One aspect was missing: Final say in baseball decisions. That belonged to president of baseball operations Dave Dombrowski.
So even though Arizona is on the other side of the country and the franchise has been stuck in a rut, Hazen jumped at the chance to become vice president and general manager of the Diamondbacks.
"There are some great players here and my job is to help bring this franchise to the next level," Hazen said during his introductory news conference Monday. "It's an enormous responsibility and we're here to make a commitment to the fans. First and foremost we're here to win a championship."
With the addition of Hazen, Tony La Russa will shift from chief baseball officer into an advisory role. He had been in charge of the Diamondbacks' baseball operations since May 2014.
"I have 50 years of teaching and developed credibility and trust," La Russa said. "If I left after the season we had, I couldn't live with that the rest of my life."
Arizona was searching for someone with a blend of traditional baseball evaluation skills and analytics after firing GM Dave Stewart a day after the 2016 season end.
Hazen, 40, fits those skill sets.
He was a two-time All-Ivy League player at Princeton and played two seasons in the minors after graduating and being drafted by the San Diego Padres in 1998.

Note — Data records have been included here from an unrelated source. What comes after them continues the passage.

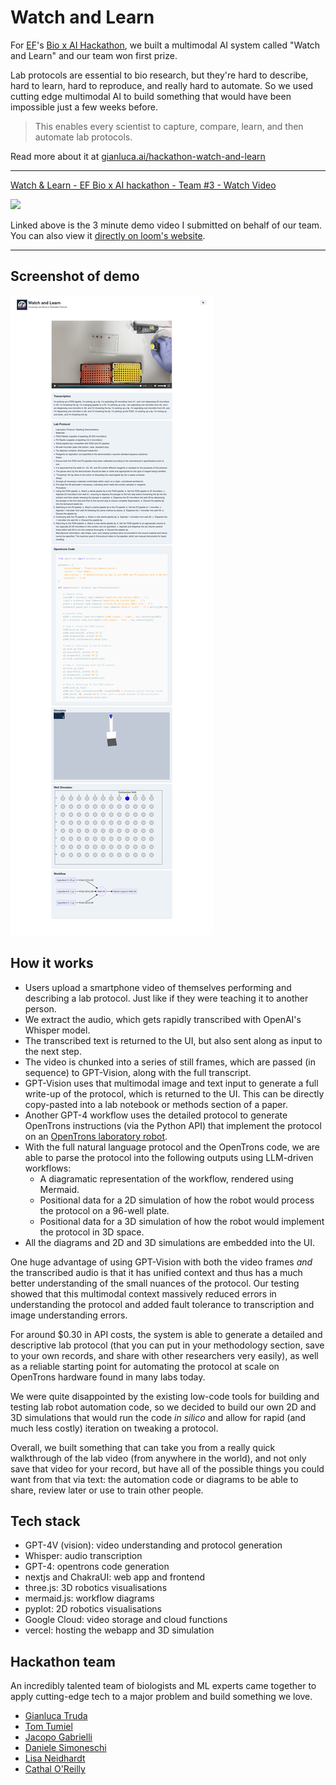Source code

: # Watch and Learn

For [EF](https://www.joinef.com/)'s [Bio x AI Hackathon](https://lu.ma/ksh6r32e), we built a multimodal AI system called "Watch and Learn" and our team won first prize.

Lab protocols are essential to bio research, but they're hard to describe, hard to learn, hard to reproduce, and really hard to automate.
So we used cutting edge multimodal AI to build something that would have been impossible just a few weeks before.

> This enables every scientist to capture, compare, learn, and then automate lab protocols.

Read more about it at [gianluca.ai/hackathon-watch-and-learn](https://gianluca.ai/hackathon-watch-and-learn/)

---

<div>
    <a href="https://www.loom.com/share/dd54d70361304ed0b7bf21c3555f13e6">
      <p>Watch & Learn - EF Bio x AI hackathon - Team #3 - Watch Video</p>
    </a>
    <a href="https://www.loom.com/share/dd54d70361304ed0b7bf21c3555f13e6">
      <img style="max-width:300px;" src="https://cdn.loom.com/sessions/thumbnails/dd54d70361304ed0b7bf21c3555f13e6-with-play.gif">
    </a>
  </div>

Linked above is the 3 minute demo video I submitted on behalf of our team. You can also view it [directly on loom's website](https://www.loom.com/share/dd54d70361304ed0b7bf21c3555f13e6?sid=22aeb864-f16c-4167-8181-62dc63d1caee).

---

## Screenshot of demo

![Demo](images/demo.png)

## How it works

- Users upload a smartphone video of themselves performing and describing a lab protocol. Just like if they were teaching it to another person.
- We extract the audio, which gets rapidly transcribed with OpenAI's Whisper model.
- The transcribed text is returned to the UI, but also sent along as input to the next step.
- The video is chunked into a series of still frames, which are passed (in sequence) to GPT-Vision, along with the full transcript.
- GPT-Vision uses that multimodal image and text input to generate a full write-up of the protocol, which is returned to the UI. This can be directly copy-pasted into a lab notebook or methods section of a paper.
- Another GPT-4 workflow uses the detailed protocol to generate OpenTrons instructions (via the Python API) that implement the protocol on an [OpenTrons laboratory robot](https://opentrons.com/).
- With the full natural language protocol and the OpenTrons code, we are able to parse the protocol into the following outputs using LLM-driven workflows:
    - A diagramatic representation of the workflow, rendered using Mermaid.
    - Positional data for a 2D simulation of how the robot would process the protocol on a 96-well plate.
    - Positional data for a 3D simulation of how the robot would implement the protocol in 3D space.
- All the diagrams and 2D and 3D simulations are embedded into the UI.

One huge advantage of using GPT-Vision with both the video frames _and_ the transcribed audio is that it has unified context and thus has a much better understanding of the small nuances of the protocol. Our testing showed that this multimodal context massively reduced errors in understanding the protocol and added fault tolerance to transcription and image understanding errors.

For around $0.30 in API costs, the system is able to generate a detailed and descriptive lab protocol (that you can put in your methodology section, save to your own records, and share with other researchers very easily), as well as a reliable starting point for automating the protocol at scale on OpenTrons hardware found in many labs today.

We were quite disappointed by the existing low-code tools for building and testing lab robot automation code, so we decided to build our own 2D and 3D simulations that would run the code _in silico_ and allow for rapid (and much less costly) iteration on tweaking a protocol.

Overall, we built something that can take you from a really quick walkthrough of the lab video (from anywhere in the world), and not only save that video for your record, but have all of the possible things you could want from that via text: the automation code or diagrams to be able to share, review later or use to train other people. 

## Tech stack

- GPT-4V (vision): video understanding and protocol generation
- Whisper: audio transcription
- GPT-4: opentrons code generation
- nextjs and ChakraUI: web app and frontend
- three.js: 3D robotics visualisations
- mermaid.js: workflow diagrams
- pyplot: 2D robotics visualisations
- Google Cloud: video storage and cloud functions
- vercel: hosting the webapp and 3D simulation

## Hackathon team

An incredibly talented team of biologists and ML experts came together to apply cutting-edge tech to a major problem and build something we love.

- [Gianluca Truda](https://www.linkedin.com/in/gianluca-truda/)
- [Tom Tumiel](https://twitter.com/tomtumiel)
- [Jacopo Gabrielli](https://www.linkedin.com/in/jacopo-gabrielli-453b58139/)
- [Daniele Simoneschi](https://www.linkedin.com/in/danielesimoneschi)
- [Lisa Neidhardt](https://www.linkedin.com/in/lisa-neidhardt)
- [Cathal O'Reilly](https://www.linkedin.com/in/cathalbio/)




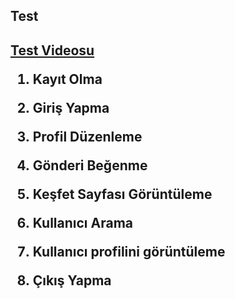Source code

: 
 <h2>Test<h2>

 **[Test Videosu](https://youtu.be/2Z2abC27gFY)**
 
1) Kayıt Olma

2) Giriş Yapma

3) Profil Düzenleme

4) Gönderi Beğenme

5) Keşfet Sayfası Görüntüleme

6) Kullanıcı Arama

7) Kullanıcı profilini görüntüleme

8) Çıkış Yapma


   
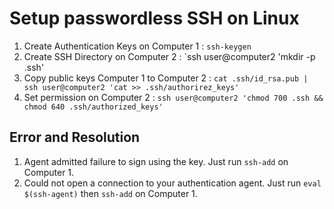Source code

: # Setup passwordless SSH on Linux

1. Create Authentication Keys on Computer 1 : `ssh-keygen`
2. Create SSH Directory on Computer 2 : `ssh user@computer2 'mkdir -p .ssh'
3. Copy public keys Computer 1 to Computer 2 : `cat .ssh/id_rsa.pub | ssh user@computer2 'cat >> .ssh/authorirez_keys'`
4. Set permission on Computer 2 : `ssh user@computer2 'chmod 700 .ssh && chmod 640 .ssh/authorized_keys'`

## Error and Resolution

1. Agent admitted failure to sign using the key.
Just run `ssh-add` on Computer 1.
2. Could not open a connection to your authentication agent.
Just run `eval $(ssh-agent)` then `ssh-add` on Computer 1.
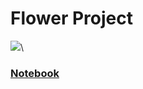 # Flower Project
<img src='https://gardeningonthego.files.wordpress.com/2011/04/coreposis-phlox-wildflrs-jpg.jpg?w=640'>\

### [Notebook](https://colab.research.google.com/drive/1Gt7WBVzl0CWRq9kGhlTPL9AQZsO4ecIA?usp=sharing)
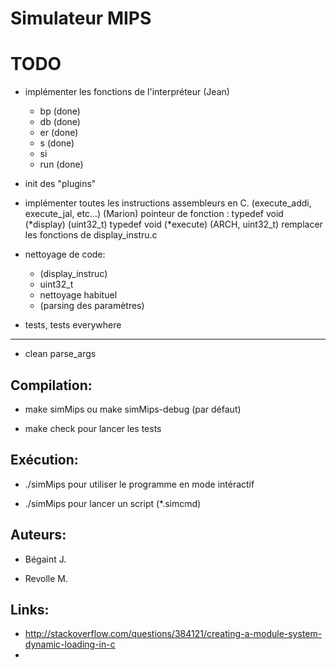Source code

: Simulateur MIPS
===============

TODO
====

* implémenter les fonctions de l'interpréteur (Jean)
	
	* bp (done)
	* db (done)
	* er (done)
	* s (done)
	* si
	* run (done)

* init des "plugins"

* implémenter toutes les instructions assembleurs en C. (execute_addi, execute_jal, etc...) (Marion)
pointeur de fonction :
typedef void (*display) (uint32_t)
typedef void (*execute) (ARCH, uint32_t)
remplacer les fonctions de display_instru.c

* nettoyage de code:
	* (display_instruc)
	* uint32_t
	* nettoyage habituel
	* (parsing des paramètres)

* tests, tests everywhere

---

* clean parse_args


Compilation:
------------

* make simMips ou make simMips-debug (par défaut)

* make check pour lancer les tests


Exécution:
----------

* ./simMips pour utiliser le programme en mode intéractif

* ./simMips <filename> pour lancer un script (*.simcmd)


Auteurs:
--------

* Bégaint J.

* Revolle M.

Links:
------

* http://stackoverflow.com/questions/384121/creating-a-module-system-dynamic-loading-in-c
*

Hazen spent five seasons with the Cleveland Indians, working in scouting and player development, before moving to Boston. He worked 11 seasons with the Red Sox, winning World Series titles in 2007 and 2013 while making the postseason five times.
Hazen was involved in every aspect of baseball operations in Boston and spent four seasons as assistant GM before being promoted to vice president and general manager before the 2016 season.
"He's been a part of championships, he's been a leader, he'll be a leader here and will, without a doubt, outwork us all," Diamondbacks managing general partner Ken Kendrick said.
Hazen's first order of business will be to replace manager Chip Hale, who was fired the same day as Stewart.
He could turn to Phil Nevin, the manager of Arizona's Triple-A affiliate, who interviewed for the job when Hale was hired.
Another potential candidate could be Red Sox bench coach Torey Lovullo, who has a good relationship with Hazen.
"In my opinion, he is ready to be a major league manager," Dombrowski said from Boston. "Whether he would be their top choice, I can't say. We would not stand in his way."
After that, Hazen will begin reshaping an organization that has had only brief periods of success since winning the 2001 World Series.
Arizona won the 2011 NL West title, but followed that with five straight non-winning seasons. The Diamondbacks went 79-83 in their first season under Stewart and Hale, but took a step back this season (69-93) despite adding pitchers Zack Greinke and Shelby Miller.
"I want to help in any way possible in my role to make this a great franchise -- it is a great franchise -- to take it to another level," Hazen said. "It will be my goal every day I come to work, it'll be the goal of all those who work beside me and I'm excited to start doing that."